== Segment start ==

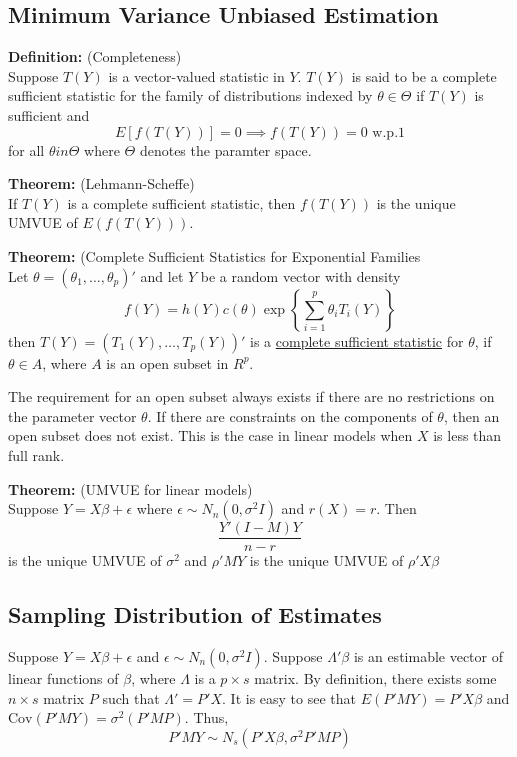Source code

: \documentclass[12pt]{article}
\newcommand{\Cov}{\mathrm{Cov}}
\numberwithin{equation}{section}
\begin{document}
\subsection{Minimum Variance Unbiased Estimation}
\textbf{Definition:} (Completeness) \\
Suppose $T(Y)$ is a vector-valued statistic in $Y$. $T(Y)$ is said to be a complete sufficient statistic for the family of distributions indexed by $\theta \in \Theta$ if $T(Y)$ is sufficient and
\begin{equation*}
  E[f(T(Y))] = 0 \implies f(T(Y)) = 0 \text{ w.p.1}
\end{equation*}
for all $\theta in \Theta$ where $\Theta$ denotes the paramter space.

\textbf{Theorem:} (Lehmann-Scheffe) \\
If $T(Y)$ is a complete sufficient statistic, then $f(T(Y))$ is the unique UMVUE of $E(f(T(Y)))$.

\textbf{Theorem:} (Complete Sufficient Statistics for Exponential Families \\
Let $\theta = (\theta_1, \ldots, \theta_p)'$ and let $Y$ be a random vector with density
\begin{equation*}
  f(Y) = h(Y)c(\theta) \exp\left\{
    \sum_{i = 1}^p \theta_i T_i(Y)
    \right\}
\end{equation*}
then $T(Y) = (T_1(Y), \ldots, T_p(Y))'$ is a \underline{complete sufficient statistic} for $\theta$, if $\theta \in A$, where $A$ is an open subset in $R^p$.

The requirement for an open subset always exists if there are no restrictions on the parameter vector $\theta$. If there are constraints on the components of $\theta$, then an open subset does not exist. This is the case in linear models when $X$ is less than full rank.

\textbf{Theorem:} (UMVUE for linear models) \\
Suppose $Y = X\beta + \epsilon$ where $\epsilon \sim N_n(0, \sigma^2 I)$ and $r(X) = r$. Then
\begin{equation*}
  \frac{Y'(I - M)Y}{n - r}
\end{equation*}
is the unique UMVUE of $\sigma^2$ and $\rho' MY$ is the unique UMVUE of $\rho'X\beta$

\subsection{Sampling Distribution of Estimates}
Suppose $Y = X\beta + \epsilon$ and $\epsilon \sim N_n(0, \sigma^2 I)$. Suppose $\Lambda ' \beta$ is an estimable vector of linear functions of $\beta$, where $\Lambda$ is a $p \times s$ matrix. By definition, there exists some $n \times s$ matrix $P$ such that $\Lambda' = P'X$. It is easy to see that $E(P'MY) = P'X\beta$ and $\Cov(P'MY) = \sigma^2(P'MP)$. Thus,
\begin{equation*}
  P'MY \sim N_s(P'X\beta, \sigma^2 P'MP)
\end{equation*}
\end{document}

== Segment end ==
== Segment start ==

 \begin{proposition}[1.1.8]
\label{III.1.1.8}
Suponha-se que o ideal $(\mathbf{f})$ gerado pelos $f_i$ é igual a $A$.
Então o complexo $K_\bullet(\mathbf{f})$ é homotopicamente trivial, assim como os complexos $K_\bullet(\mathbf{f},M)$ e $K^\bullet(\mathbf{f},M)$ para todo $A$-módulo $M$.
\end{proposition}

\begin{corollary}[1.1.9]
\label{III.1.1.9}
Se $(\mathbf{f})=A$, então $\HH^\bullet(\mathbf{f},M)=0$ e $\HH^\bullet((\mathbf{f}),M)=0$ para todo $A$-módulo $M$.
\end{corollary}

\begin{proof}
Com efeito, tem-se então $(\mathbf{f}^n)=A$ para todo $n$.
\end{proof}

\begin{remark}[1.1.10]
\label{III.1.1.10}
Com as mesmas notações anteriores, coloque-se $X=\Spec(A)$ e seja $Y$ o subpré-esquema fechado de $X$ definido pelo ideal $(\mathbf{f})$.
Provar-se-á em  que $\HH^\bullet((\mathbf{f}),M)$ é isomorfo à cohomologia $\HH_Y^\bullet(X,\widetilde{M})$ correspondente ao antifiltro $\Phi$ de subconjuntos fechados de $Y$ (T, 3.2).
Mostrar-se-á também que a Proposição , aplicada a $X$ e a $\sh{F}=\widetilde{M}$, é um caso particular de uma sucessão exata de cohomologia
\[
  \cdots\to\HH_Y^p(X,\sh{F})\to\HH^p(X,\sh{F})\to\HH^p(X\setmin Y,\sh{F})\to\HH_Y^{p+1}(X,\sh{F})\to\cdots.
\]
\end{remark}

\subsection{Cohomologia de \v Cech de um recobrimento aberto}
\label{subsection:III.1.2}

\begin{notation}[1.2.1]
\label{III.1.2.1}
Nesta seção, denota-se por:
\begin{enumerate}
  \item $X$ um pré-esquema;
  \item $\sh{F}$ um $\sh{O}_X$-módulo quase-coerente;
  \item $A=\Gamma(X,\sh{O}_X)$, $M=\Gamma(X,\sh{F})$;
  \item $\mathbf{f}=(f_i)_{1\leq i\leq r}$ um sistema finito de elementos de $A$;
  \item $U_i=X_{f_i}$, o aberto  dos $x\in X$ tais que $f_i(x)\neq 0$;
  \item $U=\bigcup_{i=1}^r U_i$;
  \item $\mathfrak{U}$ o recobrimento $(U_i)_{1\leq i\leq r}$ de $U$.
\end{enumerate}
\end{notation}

== Segment end ==

■ Task description
Using the listing, filter for "todo" and return the matching lines.

■ Task answer
Então o complexo $K_\bullet(\mathbf{f})$ é homotopicamente trivial, assim como os complexos $K_\bullet(\mathbf{f},M)$ e $K^\bullet(\mathbf{f},M)$ para todo $A$-módulo $M$.
Se $(\mathbf{f})=A$, então $\HH^\bullet(\mathbf{f},M)=0$ e $\HH^\bullet((\mathbf{f}),M)=0$ para todo $A$-módulo $M$.
Com efeito, tem-se então $(\mathbf{f}^n)=A$ para todo $n$.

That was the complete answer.